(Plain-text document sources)
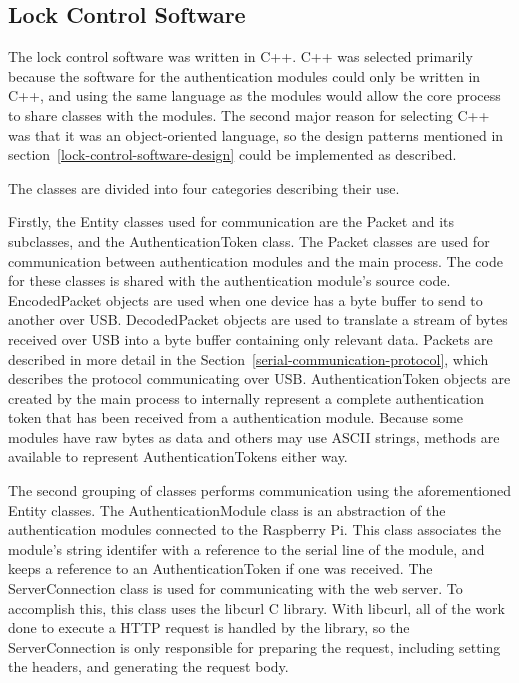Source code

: \documentclass[12pt]{report}
\let\Oldsubsection\subsection
\renewcommand{\subsection}{\FloatBarrier\Oldsubsection}
\begin{document}
\subsection{Lock Control Software} \label{lock-control-software}

The lock control software was written in C++. C++ was selected primarily because the software for the authentication 
modules could only be written in C++, and using the same language as the modules would allow the core process to share 
classes with the modules. The second major reason for selecting C++ was that it was an object-oriented language, so the 
design patterns mentioned in section~\ref{lock-control-software-design} could be implemented as described.


The classes are divided into four categories describing their use.

Firstly, the Entity classes used for communication are the Packet and its subclasses, and the AuthenticationToken 
class. The Packet classes are used for communication between authentication modules and the main process. The code for 
these classes is shared with the authentication module's source code. EncodedPacket objects are used when one device 
has a byte buffer to send to another over USB. DecodedPacket objects are used to translate a stream of bytes received 
over USB into a byte buffer containing only relevant data. Packets are described in more detail in the 
Section~\ref{serial-communication-protocol}, which describes the protocol communicating over USB. AuthenticationToken 
objects are created by the main process to internally represent a complete authentication token that has been received 
from a authentication module. Because some modules have raw bytes as data and others may use ASCII strings, methods are 
available to represent AuthenticationTokens either way.

The second grouping of classes performs communication using the aforementioned Entity classes. The AuthenticationModule 
class is an abstraction of the authentication modules connected to the Raspberry Pi. This class associates the module's 
string identifer with a reference to the serial line of the module, and keeps a reference to an AuthenticationToken if 
one was received. The ServerConnection class is used for communicating with the web server. To accomplish this, this 
class uses the libcurl C library. With libcurl, all of the work done to execute a HTTP request is handled by the 
library, so the ServerConnection is only responsible for preparing the request, including setting the headers, and 
generating the request body.
\end{document}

Work required: Take the line holding "library, so the" and the lines after it through the end of the entries. Retype them exactly and add nothing.

Answer box:
library, so the ServerConnection is only responsible for preparing the request, including setting the headers, and 
generating the request body.
\end{document}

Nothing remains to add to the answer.